Fullington in his program notes observes that, “Prince Désiré’s variations as danced by Nikolai Legat in the third act of The Sleeping Beauty requires a level of concentrated stamina and virtuosity that surpasses the requirements of much of today’s classical choreography, raising the question of how the dance was performed by Legat.”

While it is true that the level of dancing has generally risen over the decades – and included in this is the stylistic how something is danced – the baseline technical standard itself and fundamental language of  ballet remain about the same – specific poses and steps.  A visual dance history lesson for me occurred when I saw ABT perform many years ago and Eleanor D'Antuono was dancing.  She had joined the Ballet Russe when she was young – at the time she was a Principal with ABT.  While her technical ability and standard were clearly quite high, how she moved in comparison to her colleagues was quite different.  You could easily see contemporary training in them and hardly any in her.  One was not better than the other, just different.  We’ve become accustomed to the former, and indeed expect it.

Some aspects of this contemporary training are seen in transitions, connecting steps, and the dancer’s approach to phrasing and musicality.

The other piece of the how question that Fullington brings up is stamina.  When we read how Taglioni’s father used to train her with not just eight battements in each direction, which almost seems nearly too much today, but 164, you quickly get an idea of the kind of stamina these early dancers had.  In other words, they did lots of repetitions.  Not all so long ago, Martha Graham didn’t consider herself in shape unless she could do something like 800 jumps – in a row without stopping – and this for modern dance.

Indeed, stamina is one issue that all performing artists grapple with – how to build and maintain it, so that we can dance, sing and act, without feeling like we’re just getting through it.  Breath control for all is key.

I suppose the last bit of the “how” might be the question: “Did Legat do this variation cleanly and elegantly?”  Since there is no film record of him, we can only suppose so, yet this does raise the question – clean and elegant by today’s standards?

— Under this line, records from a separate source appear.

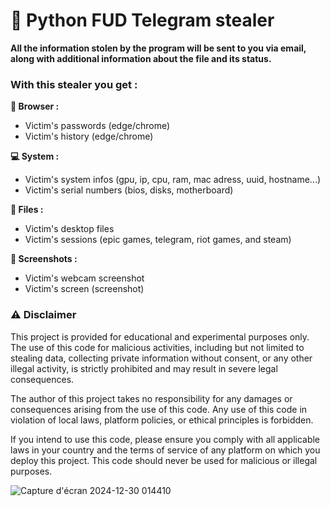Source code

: # 🐍 Python FUD Telegram stealer

**All the information stolen by the program will be sent to you via email, along with additional information about the file and its status.**

### With this stealer you get :

**📱 Browser :**
- Victim's passwords (edge/chrome)
- Victim's history (edge/chrome)

**💻 System :**
- Victim's system infos (gpu, ip, cpu, ram, mac adress, uuid, hostname...)
- Victim's serial numbers (bios, disks, motherboard)

**📁 Files :**
- Victim's desktop files
- Victim's sessions (epic games, telegram, riot games, and steam)

**📸 Screenshots :**
- Victim's webcam screenshot
- Victim's screen (screenshot)


### ⚠️ Disclaimer
This project is provided for educational and experimental purposes only. The use of this code for malicious activities, including but not limited to stealing data, collecting private information without consent, or any other illegal activity, is strictly prohibited and may result in severe legal consequences.

The author of this project takes no responsibility for any damages or consequences arising from the use of this code. Any use of this code in violation of local laws, platform policies, or ethical principles is forbidden.

If you intend to use this code, please ensure you comply with all applicable laws in your country and the terms of service of any platform on which you deploy this project. This code should never be used for malicious or illegal purposes.

![Capture d'écran 2024-12-30 014410](https://github.com/user-attachments/assets/c5279547-8333-48ed-b195-392ae969abf0)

Clean and elegant indeed was Lucien Postlewaite, who performed the variation in sections, and he certainly has the “chops” for its requirements – and then some.  Fullington reported that the ending was either four or six pirouettes, with six apparently written over the four.  Mr. Postlewaite good naturedly repeated this back to Fullington and, at the conclusion spun out six – to the cheers and applause of the audience.

Finally, Benjamin Giffiths did the ‘male variation’ of the Divertimento from “Le Baiser de la Fée.” First set on Ib Andersen for the 1972 Stravinsky Festival, it’s a solo that’s endlessly aerobic, with many directional shifts in turns.

The ballet and dance world at large needs more programs like this.  Instead of just reading about Petipa (or Balanchine for that matter), we can see what the dances actually were like, enjoy them and then compare and contract them for ourselves.

Bravo to Fullington and the PNB ‘team’ who put together this small, historically significant miracle.  It ended all too quickly for me, making me wish that I could push the magic “rewind” and “play” buttons.